Sickle cell anemia

Sickle cell anemia << uh NEE mee uh >>, also called sickle cell disease, is a hereditary blood disease. In the United States, it occurs chiefly among African Americans. Worldwide, it also affects other groups, including people of Central African, Mediterranean, Middle Eastern, and Indian ancestry. The disease causes moderate to severe anemia, as well as periodic attacks of severe pain and fever called crises. It also disrupts blood flow, which can cause strokes, organ damage, and sudden death.

Sickle cell patients have an abnormal type of hemoglobin, the oxygen-carrying protein that gives red blood cells their color. The abnormal protein, called sickle hemoglobin, or hemoglobin S, forms crystals in red blood cells when the cells release oxygen as they flow through tissues in the body. The crystallized hemoglobin causes the normally round red blood cells to change into twisted, rigid sickle forms. The sickle cells can get trapped and block the normal flow of blood through tiny blood vessels called capillaries.

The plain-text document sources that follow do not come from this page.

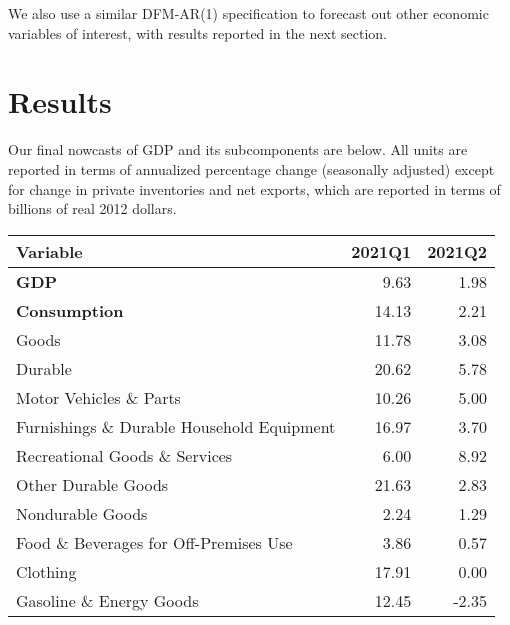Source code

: \documentclass[11pt, letterpaper]{article}\usepackage[]{graphicx}\usepackage[]{color}
\begin{document}
We also use a similar DFM-AR(1) specification to forecast out other economic variables of interest, with results reported in the next section.


\section{Results}
Our final nowcasts of GDP and its subcomponents are below. All units are reported in terms of annualized percentage change (seasonally adjusted) except for change in private inventories and net exports, which are reported in terms of billions of real 2012 dollars.
\begin{table}[H]
\centering
\begingroup\fontsize{10pt}{12pt}\selectfont
\begin{tabular}{lrr}
  \hline
Variable & 2021Q1 & 2021Q2 \\ 
  \hline
\hspace{0mm} \textbf{GDP} & 9.63 & 1.98 \\ 
  \hspace{0mm} \textbf{Consumption} & 14.13 & 2.21 \\ 
  \hspace{8mm}  Goods & 11.78 & 3.08 \\ 
  \hspace{16mm}  Durable & 20.62 & 5.78 \\ 
  \hspace{24mm}  Motor Vehicles \& Parts & 10.26 & 5.00 \\ 
  \hspace{24mm}  Furnishings \& Durable Household Equipment & 16.97 & 3.70 \\ 
  \hspace{24mm}  Recreational Goods \& Services & 6.00 & 8.92 \\ 
  \hspace{24mm}  Other Durable Goods & 21.63 & 2.83 \\ 
  \hspace{16mm}  Nondurable Goods & 2.24 & 1.29 \\ 
  \hspace{24mm}  Food \& Beverages for Off-Premises Use & 3.86 & 0.57 \\ 
  \hspace{24mm}  Clothing & 17.91 & 0.00 \\ 
  \hspace{24mm}  Gasoline \& Energy Goods & 12.45 & -2.35 \\ 

\end{tabular}
\end{table}
\end{document}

This disruption of blood flow causes the periodic crises.

Sickle cell anemia
Sickle cell anemia

Sickle cell anemia occurs when a child inherits the gene for sickle hemoglobin from both parents. About 1 of every 10 African Americans has one copy of the gene. These people have the sickle cell trait but do not have the disease. About 1 of every 600 African Americans is born with two copies of the gene and has the disease.

Early diagnosis of sickle cell anemia, usually at birth, and antibiotics to prevent infections have greatly improved the survival and life span of people with the disease. Several drugs can reduce the frequency of a patient’s crises, lowering the risk of a life-threatening medical emergency. These drugs include hydroxyurea, L-glutamine, and crizanlizumab. Another drug, voxelotor, also increases the amount of normal hemoglobin in the body.

Some young children with sickle cell anemia can be cured by a bone marrow transplant. Such a transplant involves destroying the patient’s blood-forming tissues with drugs and replacing the tissues using bone marrow stem cells from a healthy donor. The stem cells develop into bone marrow that produces red blood cells with normal hemoglobin. But suitable donors are not always available, and this treatment carries some risk of serious illness or death.

In gene therapy treatments for sickle cell anemia, doctors transfer genetic instructions into a patient’s cells. The instructions stop the body from producing sickle-shaped cells and instruct it to produce healthy cells. Medical researchers think one such gene therapy, based on a CRISPR gene-editing system, may cure sickle cell anemia permanently in some patients. But gene therapy is extremely costly, and few hospitals have the resources to treat gene therapy patients.